• WORK TASK: I'd like the number of lines in the material below that include the word "Longrightarrow", written with no other text.
_ _ _ _ _
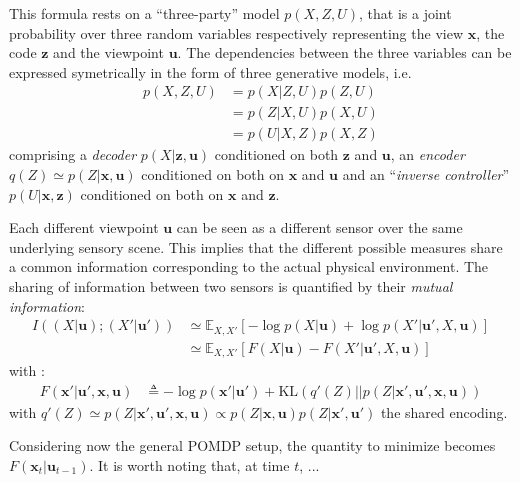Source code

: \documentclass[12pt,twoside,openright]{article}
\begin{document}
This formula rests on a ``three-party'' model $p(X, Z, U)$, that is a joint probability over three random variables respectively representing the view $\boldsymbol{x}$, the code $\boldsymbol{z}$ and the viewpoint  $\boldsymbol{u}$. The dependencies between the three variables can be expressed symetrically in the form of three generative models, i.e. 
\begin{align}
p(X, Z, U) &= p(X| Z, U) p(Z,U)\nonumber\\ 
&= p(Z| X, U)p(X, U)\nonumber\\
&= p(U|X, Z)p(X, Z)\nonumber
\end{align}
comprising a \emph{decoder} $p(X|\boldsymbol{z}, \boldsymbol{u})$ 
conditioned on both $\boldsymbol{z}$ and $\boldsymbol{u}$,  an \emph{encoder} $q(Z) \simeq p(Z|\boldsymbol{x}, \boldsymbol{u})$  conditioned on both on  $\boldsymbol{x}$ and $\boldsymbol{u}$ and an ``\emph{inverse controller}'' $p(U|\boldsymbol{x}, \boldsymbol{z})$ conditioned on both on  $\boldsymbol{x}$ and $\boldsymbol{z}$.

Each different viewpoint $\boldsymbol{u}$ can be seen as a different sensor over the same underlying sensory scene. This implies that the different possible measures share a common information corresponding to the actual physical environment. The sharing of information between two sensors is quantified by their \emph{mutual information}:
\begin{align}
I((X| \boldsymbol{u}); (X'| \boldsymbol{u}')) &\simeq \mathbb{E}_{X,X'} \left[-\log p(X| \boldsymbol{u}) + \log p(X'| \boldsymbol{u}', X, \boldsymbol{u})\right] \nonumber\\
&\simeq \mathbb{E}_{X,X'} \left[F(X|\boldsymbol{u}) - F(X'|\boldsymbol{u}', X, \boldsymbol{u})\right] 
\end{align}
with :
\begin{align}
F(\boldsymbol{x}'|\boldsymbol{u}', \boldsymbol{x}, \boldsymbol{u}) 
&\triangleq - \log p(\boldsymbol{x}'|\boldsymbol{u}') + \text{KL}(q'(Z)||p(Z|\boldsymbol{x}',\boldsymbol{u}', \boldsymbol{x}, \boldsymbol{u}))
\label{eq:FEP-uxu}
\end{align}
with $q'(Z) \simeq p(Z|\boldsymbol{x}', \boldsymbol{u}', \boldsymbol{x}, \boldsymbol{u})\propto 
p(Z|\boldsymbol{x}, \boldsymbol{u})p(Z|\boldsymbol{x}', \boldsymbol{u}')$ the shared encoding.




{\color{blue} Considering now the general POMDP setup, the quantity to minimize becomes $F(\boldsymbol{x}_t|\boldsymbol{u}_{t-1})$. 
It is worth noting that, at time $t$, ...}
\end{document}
_ _ _ _ _
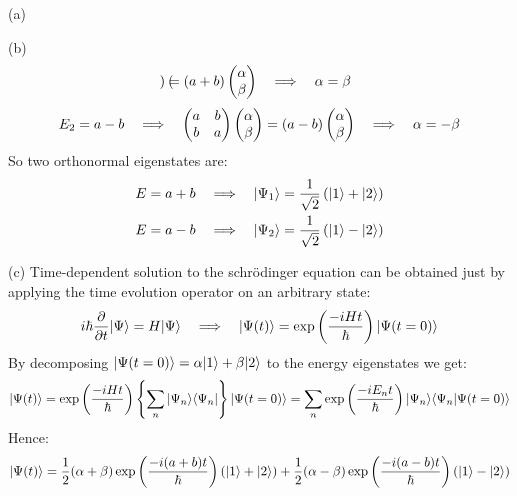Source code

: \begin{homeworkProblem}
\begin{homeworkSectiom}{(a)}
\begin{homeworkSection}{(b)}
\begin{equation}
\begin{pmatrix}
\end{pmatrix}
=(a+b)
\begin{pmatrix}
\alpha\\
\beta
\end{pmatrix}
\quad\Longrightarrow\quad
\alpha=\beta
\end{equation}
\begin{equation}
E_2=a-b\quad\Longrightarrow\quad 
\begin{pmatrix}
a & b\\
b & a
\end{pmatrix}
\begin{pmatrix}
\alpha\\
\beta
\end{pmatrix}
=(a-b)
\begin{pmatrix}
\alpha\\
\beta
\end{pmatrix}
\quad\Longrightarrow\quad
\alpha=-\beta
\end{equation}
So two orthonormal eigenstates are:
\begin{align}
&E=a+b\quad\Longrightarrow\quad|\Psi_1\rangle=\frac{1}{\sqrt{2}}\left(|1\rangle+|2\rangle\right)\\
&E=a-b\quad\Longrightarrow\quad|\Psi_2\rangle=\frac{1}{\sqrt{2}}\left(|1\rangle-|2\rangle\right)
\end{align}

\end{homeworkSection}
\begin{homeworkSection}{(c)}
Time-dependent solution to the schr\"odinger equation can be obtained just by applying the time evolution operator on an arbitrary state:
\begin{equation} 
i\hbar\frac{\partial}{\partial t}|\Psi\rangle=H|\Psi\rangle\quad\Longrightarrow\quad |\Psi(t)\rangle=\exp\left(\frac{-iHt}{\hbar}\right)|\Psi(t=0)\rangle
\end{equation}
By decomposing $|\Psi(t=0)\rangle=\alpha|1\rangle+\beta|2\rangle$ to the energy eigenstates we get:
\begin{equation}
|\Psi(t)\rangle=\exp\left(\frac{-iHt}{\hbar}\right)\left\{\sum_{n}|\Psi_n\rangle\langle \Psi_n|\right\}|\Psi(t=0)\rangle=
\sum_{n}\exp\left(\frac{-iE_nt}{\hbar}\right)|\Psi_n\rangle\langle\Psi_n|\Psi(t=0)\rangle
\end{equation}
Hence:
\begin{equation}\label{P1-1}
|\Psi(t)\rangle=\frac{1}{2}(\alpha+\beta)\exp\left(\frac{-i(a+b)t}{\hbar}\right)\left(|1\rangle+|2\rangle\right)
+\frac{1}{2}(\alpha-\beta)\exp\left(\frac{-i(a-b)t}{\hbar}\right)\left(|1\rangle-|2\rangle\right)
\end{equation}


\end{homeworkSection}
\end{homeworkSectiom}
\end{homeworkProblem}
_ _ _ _ _
• EXERCISE OUTPUT: 6